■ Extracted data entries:

※ ※ ※

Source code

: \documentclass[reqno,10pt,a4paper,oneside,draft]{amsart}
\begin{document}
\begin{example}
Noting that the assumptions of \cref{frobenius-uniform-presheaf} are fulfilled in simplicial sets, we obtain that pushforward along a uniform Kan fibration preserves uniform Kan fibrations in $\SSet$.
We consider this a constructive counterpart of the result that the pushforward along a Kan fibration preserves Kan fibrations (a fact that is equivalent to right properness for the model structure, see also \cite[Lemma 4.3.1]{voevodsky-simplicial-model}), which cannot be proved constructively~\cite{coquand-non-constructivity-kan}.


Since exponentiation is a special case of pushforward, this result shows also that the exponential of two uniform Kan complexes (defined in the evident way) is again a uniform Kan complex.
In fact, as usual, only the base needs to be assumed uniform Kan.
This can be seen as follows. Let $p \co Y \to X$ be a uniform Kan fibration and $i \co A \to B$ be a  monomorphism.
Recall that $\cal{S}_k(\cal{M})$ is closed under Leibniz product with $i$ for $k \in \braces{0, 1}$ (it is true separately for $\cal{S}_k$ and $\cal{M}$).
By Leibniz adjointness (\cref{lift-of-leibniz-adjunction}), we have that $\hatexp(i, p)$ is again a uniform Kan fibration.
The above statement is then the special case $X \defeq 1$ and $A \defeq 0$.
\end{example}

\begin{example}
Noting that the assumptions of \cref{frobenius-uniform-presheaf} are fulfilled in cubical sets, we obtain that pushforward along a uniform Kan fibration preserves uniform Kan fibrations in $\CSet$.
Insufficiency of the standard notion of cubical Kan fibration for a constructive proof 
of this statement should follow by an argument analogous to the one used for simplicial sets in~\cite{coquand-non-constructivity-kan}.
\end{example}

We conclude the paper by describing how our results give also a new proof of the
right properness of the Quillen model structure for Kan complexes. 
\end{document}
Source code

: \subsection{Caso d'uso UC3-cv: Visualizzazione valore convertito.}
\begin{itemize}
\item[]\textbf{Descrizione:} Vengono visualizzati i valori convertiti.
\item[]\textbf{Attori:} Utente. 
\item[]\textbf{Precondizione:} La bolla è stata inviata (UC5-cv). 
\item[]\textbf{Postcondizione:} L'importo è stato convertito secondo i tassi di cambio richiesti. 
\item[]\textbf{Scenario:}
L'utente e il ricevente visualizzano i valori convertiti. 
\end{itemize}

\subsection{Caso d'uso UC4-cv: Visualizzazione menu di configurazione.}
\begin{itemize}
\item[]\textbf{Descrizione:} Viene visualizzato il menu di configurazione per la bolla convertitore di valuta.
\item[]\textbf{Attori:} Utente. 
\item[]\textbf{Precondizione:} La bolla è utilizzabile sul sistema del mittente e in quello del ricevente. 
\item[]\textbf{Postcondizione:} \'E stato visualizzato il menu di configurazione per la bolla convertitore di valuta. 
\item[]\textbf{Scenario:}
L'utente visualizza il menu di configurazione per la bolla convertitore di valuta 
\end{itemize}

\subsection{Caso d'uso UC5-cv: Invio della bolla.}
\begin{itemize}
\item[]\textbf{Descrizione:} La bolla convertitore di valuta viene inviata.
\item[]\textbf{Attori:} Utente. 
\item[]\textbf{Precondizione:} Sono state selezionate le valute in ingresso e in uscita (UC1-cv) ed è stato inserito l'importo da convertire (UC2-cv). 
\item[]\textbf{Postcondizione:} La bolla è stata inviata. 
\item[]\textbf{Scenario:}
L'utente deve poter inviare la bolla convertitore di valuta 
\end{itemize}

※ ※ ※

For this exercise, output exactly the lines above from the line with "L'utente visualizza il" to the line with "valuta viene inviata.", counting both, and leave out the rest.

L'utente visualizza il menu di configurazione per la bolla convertitore di valuta 
\end{itemize}

\subsection{Caso d'uso UC5-cv: Invio della bolla.}
\begin{itemize}
\item[]\textbf{Descrizione:} La bolla convertitore di valuta viene inviata.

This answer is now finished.